Saved entries:
== Segment start ==

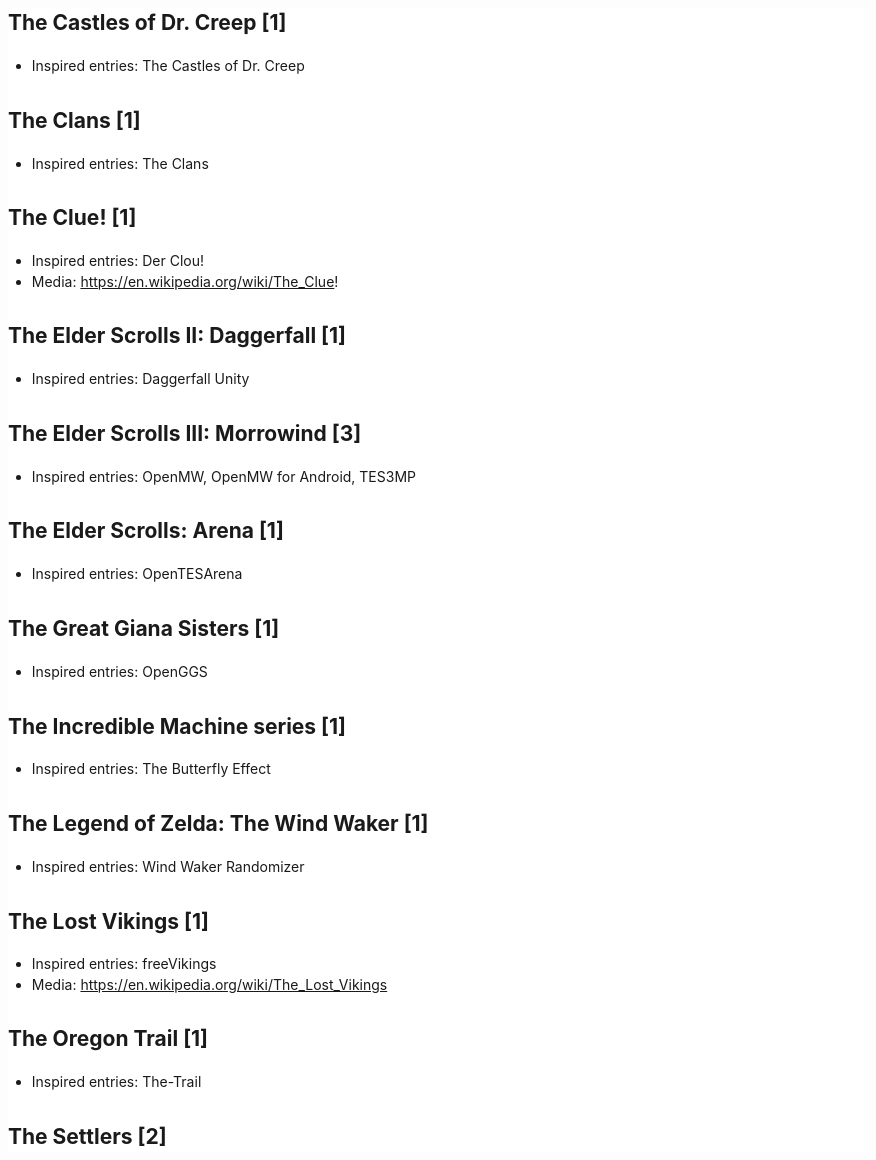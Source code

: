 ## The Castles of Dr. Creep [1]

- Inspired entries: The Castles of Dr. Creep

## The Clans [1]

- Inspired entries: The Clans

## The Clue! [1]

- Inspired entries: Der Clou!
- Media: https://en.wikipedia.org/wiki/The_Clue!

## The Elder Scrolls II: Daggerfall [1]

- Inspired entries: Daggerfall Unity

## The Elder Scrolls III: Morrowind [3]

- Inspired entries: OpenMW, OpenMW for Android, TES3MP

## The Elder Scrolls: Arena [1]

- Inspired entries: OpenTESArena

## The Great Giana Sisters [1]

- Inspired entries: OpenGGS

## The Incredible Machine series [1]

- Inspired entries: The Butterfly Effect

## The Legend of Zelda: The Wind Waker [1]

- Inspired entries: Wind Waker Randomizer

## The Lost Vikings [1]

- Inspired entries: freeVikings
- Media: https://en.wikipedia.org/wiki/The_Lost_Vikings

## The Oregon Trail [1]

- Inspired entries: The-Trail

## The Settlers [2]


[comment]: # (partly autogenerated content, edit with care, read the manual before)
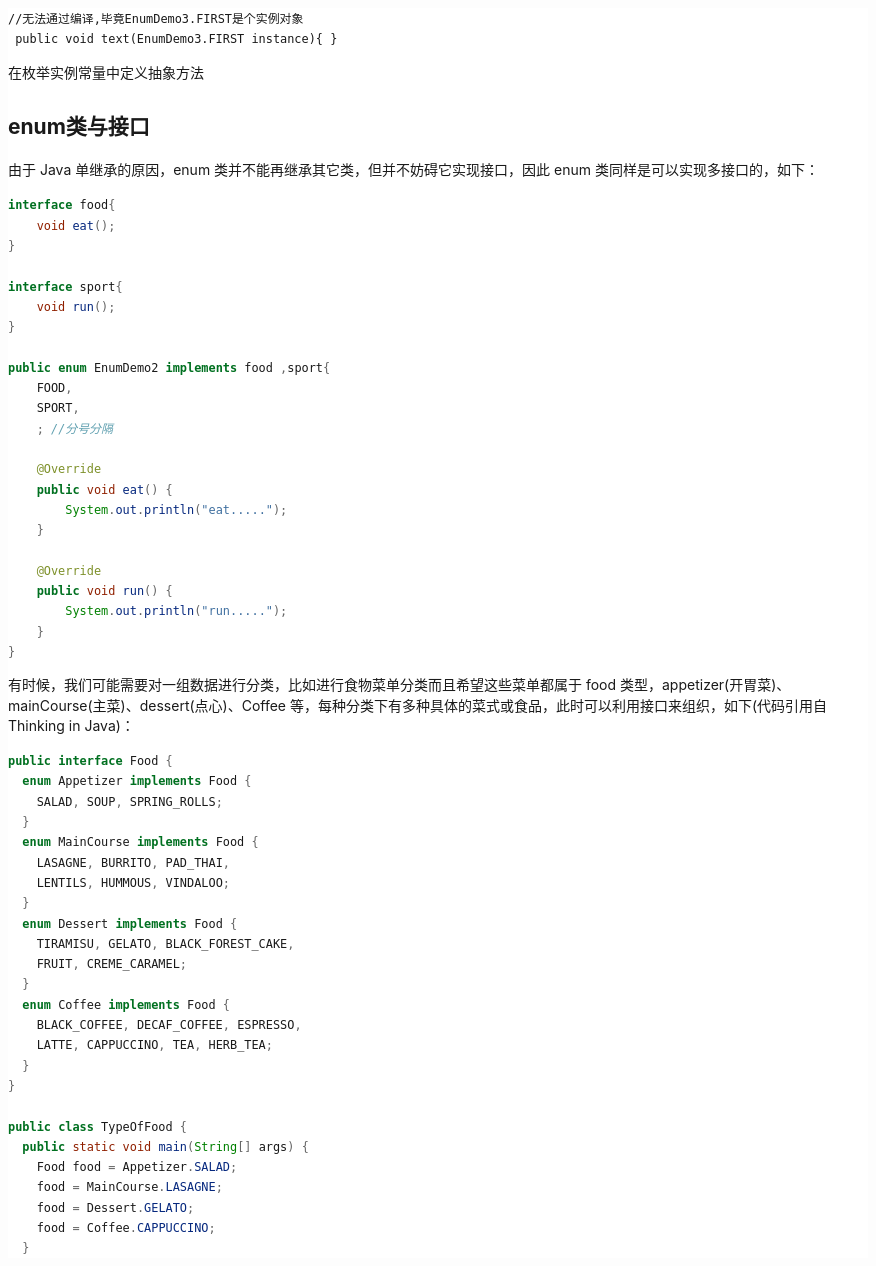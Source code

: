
 ```
//无法通过编译,毕竟EnumDemo3.FIRST是个实例对象
 public void text(EnumDemo3.FIRST instance){ }
```

在枚举实例常量中定义抽象方法

## enum类与接口

由于 Java 单继承的原因，enum 类并不能再继承其它类，但并不妨碍它实现接口，因此 enum 类同样是可以实现多接口的，如下：

```java
interface food{
    void eat();
}

interface sport{
    void run();
}

public enum EnumDemo2 implements food ,sport{
    FOOD,
    SPORT,
    ; //分号分隔

    @Override
    public void eat() {
        System.out.println("eat.....");
    }

    @Override
    public void run() {
        System.out.println("run.....");
    }
}
```

有时候，我们可能需要对一组数据进行分类，比如进行食物菜单分类而且希望这些菜单都属于 food 类型，appetizer(开胃菜)、mainCourse(主菜)、dessert(点心)、Coffee 等，每种分类下有多种具体的菜式或食品，此时可以利用接口来组织，如下(代码引用自 Thinking in Java)：

```java
public interface Food {
  enum Appetizer implements Food {
    SALAD, SOUP, SPRING_ROLLS;
  }
  enum MainCourse implements Food {
    LASAGNE, BURRITO, PAD_THAI,
    LENTILS, HUMMOUS, VINDALOO;
  }
  enum Dessert implements Food {
    TIRAMISU, GELATO, BLACK_FOREST_CAKE,
    FRUIT, CREME_CARAMEL;
  }
  enum Coffee implements Food {
    BLACK_COFFEE, DECAF_COFFEE, ESPRESSO,
    LATTE, CAPPUCCINO, TEA, HERB_TEA;
  }
}

public class TypeOfFood {
  public static void main(String[] args) {
    Food food = Appetizer.SALAD;
    food = MainCourse.LASAGNE;
    food = Dessert.GELATO;
    food = Coffee.CAPPUCCINO;
  }
```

== Segment end ==

WORK INSTRUCTION: Total the lines in the records above that contain the string "implements". Write only that total.

THE ANSWER: 5